**Exercise brief**
Copy all records precisely, apart from the pictures.

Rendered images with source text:
-.-.-
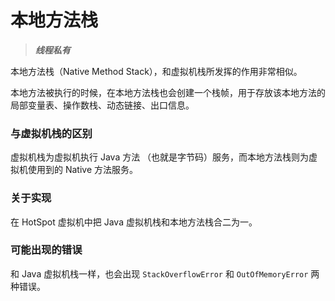 # 本地方法栈

> ***线程私有***

本地方法栈（Native Method Stack），和虚拟机栈所发挥的作用非常相似。

本地方法被执行的时候，在本地方法栈也会创建一个栈帧，用于存放该本地方法的局部变量表、操作数栈、动态链接、出口信息。


### 与虚拟机栈的区别

虚拟机栈为虚拟机执行 Java 方法 （也就是字节码）服务，而本地方法栈则为虚拟机使用到的 Native 方法服务。


### 关于实现

在 HotSpot 虚拟机中把 Java 虚拟机栈和本地方法栈合二为一。


### 可能出现的错误

和 Java 虚拟机栈一样，也会出现 `StackOverflowError` 和 `OutOfMemoryError` 两种错误。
-.-.-
**Task response**
 # 本地方法栈

> ***线程私有***

本地方法栈（Native Method Stack），和虚拟机栈所发挥的作用非常相似。

本地方法被执行的时候，在本地方法栈也会创建一个栈帧，用于存放该本地方法的局部变量表、操作数栈、动态链接、出口信息。


### 与虚拟机栈的区别

虚拟机栈为虚拟机执行 Java 方法 （也就是字节码）服务，而本地方法栈则为虚拟机使用到的 Native 方法服务。


### 关于实现

在 HotSpot 虚拟机中把 Java 虚拟机栈和本地方法栈合二为一。


### 可能出现的错误

和 Java 虚拟机栈一样，也会出现 `StackOverflowError` 和 `OutOfMemoryError` 两种错误。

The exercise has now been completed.